YOUR INSTRUCTIONS:
Every line below between the one holding "则还是在 char 变量里面累加。" and the one holding "#### 自动类型推导", inclusive, should be copied exactly, and no other line.

Stored data entries
◇ ◇ ◇ ◇

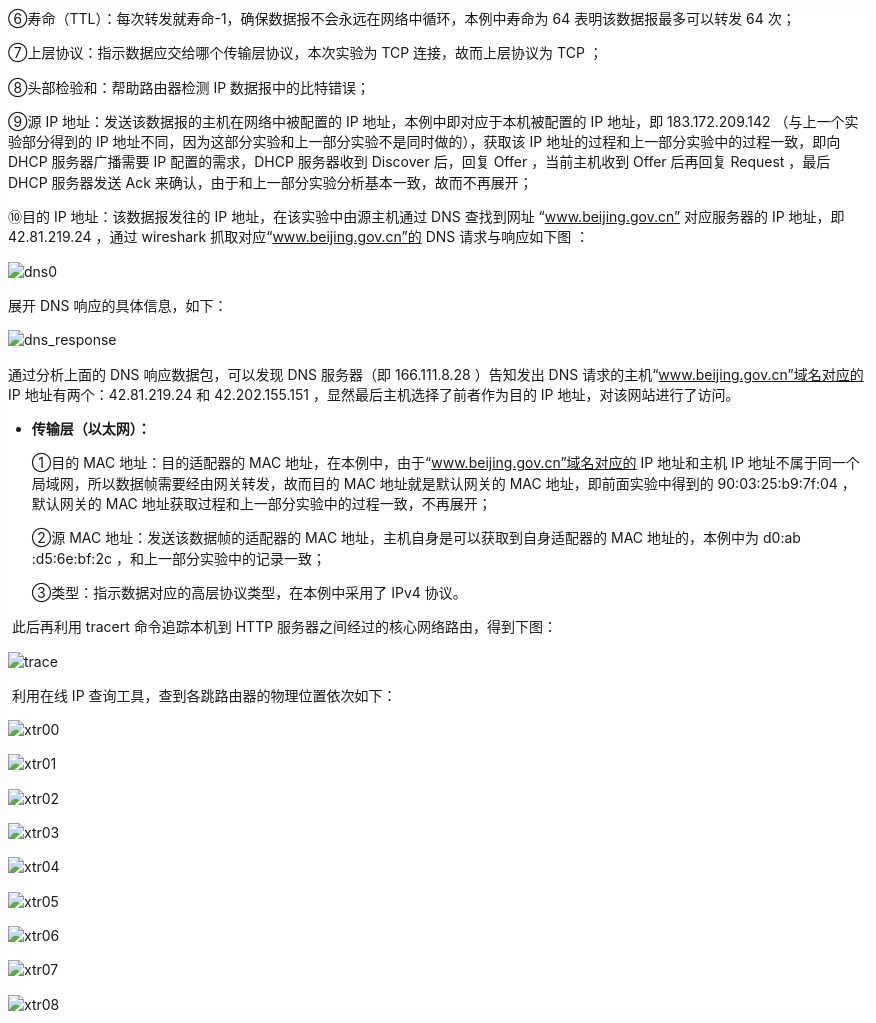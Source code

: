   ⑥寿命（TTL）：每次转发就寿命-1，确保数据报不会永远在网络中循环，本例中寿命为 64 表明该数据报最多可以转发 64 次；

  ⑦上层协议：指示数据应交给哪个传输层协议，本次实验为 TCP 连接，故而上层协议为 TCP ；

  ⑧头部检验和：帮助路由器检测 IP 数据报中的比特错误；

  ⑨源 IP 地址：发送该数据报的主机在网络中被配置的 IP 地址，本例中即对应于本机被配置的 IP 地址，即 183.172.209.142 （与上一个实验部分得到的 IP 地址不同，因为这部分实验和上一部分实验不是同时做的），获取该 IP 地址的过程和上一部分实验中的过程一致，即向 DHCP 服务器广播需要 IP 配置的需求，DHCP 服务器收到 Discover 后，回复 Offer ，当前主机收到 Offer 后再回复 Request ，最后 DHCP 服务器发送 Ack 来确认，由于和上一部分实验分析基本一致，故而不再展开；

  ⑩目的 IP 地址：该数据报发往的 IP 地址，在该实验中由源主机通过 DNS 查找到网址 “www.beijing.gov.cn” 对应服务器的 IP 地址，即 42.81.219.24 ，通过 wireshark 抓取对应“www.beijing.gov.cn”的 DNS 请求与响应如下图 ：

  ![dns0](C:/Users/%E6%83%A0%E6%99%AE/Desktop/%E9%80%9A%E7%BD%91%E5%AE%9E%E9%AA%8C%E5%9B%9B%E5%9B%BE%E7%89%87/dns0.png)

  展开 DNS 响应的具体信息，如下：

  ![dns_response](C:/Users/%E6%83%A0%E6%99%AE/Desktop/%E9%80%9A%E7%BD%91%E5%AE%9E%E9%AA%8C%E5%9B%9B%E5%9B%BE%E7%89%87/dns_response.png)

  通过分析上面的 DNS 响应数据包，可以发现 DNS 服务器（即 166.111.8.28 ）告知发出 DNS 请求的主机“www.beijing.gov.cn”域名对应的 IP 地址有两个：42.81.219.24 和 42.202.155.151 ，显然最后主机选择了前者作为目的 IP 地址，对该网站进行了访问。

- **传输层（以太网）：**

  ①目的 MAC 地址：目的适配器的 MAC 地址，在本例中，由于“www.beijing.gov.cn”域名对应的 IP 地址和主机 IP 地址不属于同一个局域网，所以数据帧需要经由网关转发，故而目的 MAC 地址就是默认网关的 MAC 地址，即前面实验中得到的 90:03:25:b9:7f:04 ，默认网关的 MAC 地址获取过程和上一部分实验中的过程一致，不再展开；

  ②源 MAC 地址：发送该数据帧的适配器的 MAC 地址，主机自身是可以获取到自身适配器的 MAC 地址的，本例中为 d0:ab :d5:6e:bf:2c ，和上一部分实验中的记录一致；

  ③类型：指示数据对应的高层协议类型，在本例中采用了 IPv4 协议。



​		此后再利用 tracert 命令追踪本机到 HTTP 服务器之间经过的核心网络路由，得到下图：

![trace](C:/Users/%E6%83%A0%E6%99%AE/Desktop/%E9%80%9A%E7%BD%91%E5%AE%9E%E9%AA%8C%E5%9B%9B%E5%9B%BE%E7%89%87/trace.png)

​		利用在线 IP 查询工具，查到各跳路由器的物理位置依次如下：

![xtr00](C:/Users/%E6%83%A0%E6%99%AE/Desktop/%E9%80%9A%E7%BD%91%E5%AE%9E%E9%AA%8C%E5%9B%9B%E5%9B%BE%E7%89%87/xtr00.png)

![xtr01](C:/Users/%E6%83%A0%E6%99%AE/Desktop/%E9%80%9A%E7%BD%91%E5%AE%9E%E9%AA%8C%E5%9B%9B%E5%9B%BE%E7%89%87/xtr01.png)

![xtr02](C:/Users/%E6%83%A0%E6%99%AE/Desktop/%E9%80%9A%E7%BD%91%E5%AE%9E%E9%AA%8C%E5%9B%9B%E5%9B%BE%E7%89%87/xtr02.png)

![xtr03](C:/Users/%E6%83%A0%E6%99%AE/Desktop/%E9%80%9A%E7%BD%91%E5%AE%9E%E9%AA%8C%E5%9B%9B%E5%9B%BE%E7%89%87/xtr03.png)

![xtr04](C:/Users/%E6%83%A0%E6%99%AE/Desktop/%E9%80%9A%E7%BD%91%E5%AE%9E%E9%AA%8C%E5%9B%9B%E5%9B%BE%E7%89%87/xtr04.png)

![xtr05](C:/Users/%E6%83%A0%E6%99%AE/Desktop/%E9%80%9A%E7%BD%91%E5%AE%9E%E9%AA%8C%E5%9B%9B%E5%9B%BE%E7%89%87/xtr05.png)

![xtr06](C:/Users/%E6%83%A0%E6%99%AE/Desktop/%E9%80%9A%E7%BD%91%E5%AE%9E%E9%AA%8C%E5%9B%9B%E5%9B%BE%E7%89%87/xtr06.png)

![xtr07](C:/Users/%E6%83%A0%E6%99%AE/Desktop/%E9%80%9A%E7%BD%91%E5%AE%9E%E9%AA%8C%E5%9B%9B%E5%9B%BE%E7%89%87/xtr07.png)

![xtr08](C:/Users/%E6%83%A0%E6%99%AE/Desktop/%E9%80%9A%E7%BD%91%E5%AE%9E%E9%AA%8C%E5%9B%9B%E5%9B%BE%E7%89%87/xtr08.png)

◇ ◇ ◇ ◇

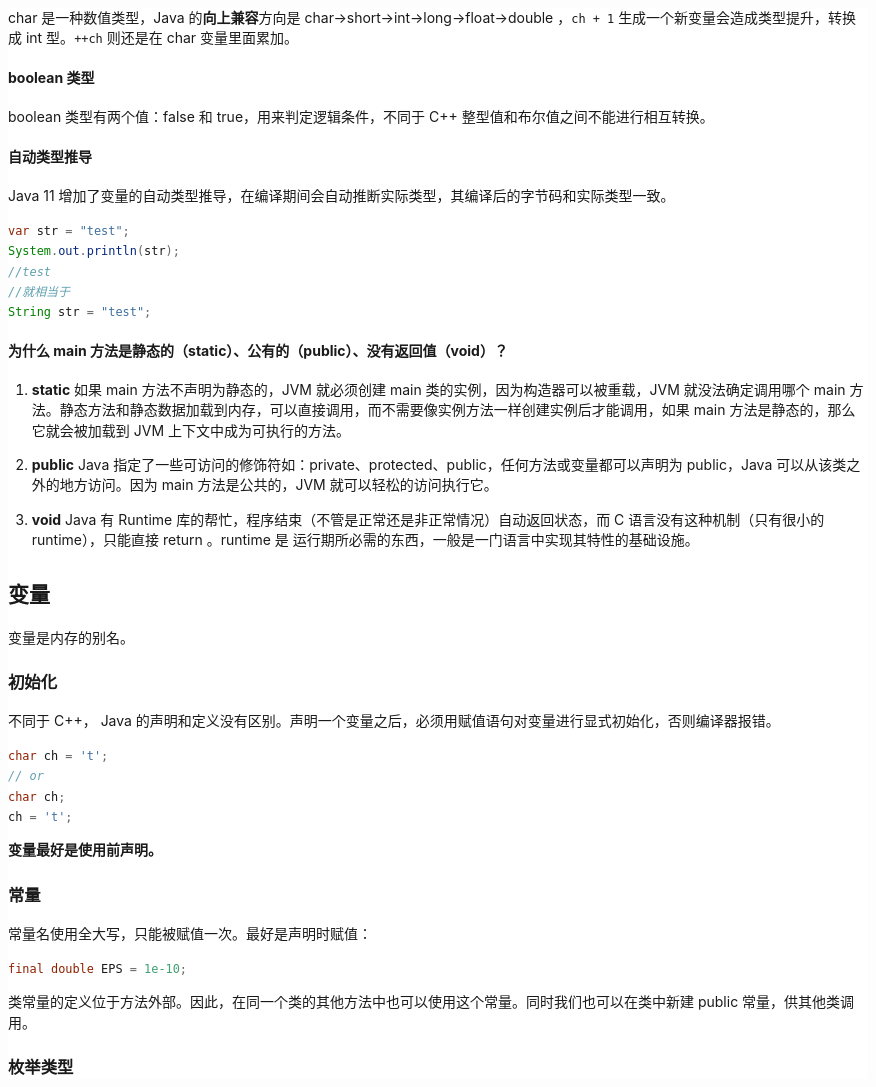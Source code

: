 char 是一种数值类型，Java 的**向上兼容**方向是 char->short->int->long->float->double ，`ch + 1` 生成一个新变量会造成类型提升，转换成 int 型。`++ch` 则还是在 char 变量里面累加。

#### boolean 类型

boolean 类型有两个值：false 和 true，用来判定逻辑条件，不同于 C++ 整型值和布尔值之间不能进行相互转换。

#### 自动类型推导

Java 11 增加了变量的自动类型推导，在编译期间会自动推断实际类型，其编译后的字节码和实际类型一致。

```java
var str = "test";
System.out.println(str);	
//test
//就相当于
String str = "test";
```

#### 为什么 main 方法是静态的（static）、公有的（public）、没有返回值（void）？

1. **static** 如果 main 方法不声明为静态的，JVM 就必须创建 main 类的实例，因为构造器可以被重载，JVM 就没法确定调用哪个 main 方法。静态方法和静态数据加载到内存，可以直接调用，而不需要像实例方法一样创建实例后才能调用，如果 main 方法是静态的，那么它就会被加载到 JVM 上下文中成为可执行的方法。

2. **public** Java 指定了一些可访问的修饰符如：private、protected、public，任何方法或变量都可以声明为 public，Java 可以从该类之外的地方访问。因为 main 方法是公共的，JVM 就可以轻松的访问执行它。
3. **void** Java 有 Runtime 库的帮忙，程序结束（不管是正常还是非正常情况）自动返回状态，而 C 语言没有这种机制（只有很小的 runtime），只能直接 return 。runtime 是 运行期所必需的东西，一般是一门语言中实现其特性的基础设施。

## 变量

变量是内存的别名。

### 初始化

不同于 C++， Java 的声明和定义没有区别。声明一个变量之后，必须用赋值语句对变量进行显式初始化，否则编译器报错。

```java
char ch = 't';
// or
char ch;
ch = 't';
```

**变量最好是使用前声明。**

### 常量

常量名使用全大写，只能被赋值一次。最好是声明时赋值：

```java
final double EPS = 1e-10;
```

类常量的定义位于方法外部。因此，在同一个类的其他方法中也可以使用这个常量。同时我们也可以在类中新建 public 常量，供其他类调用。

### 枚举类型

◇ ◇ ◇ ◇

ANSWER FOR THIS EXERCISE:
: char 是一种数值类型，Java 的**向上兼容**方向是 char->short->int->long->float->double ，`ch + 1` 生成一个新变量会造成类型提升，转换成 int 型。`++ch` 则还是在 char 变量里面累加。

#### boolean 类型

boolean 类型有两个值：false 和 true，用来判定逻辑条件，不同于 C++ 整型值和布尔值之间不能进行相互转换。

#### 自动类型推导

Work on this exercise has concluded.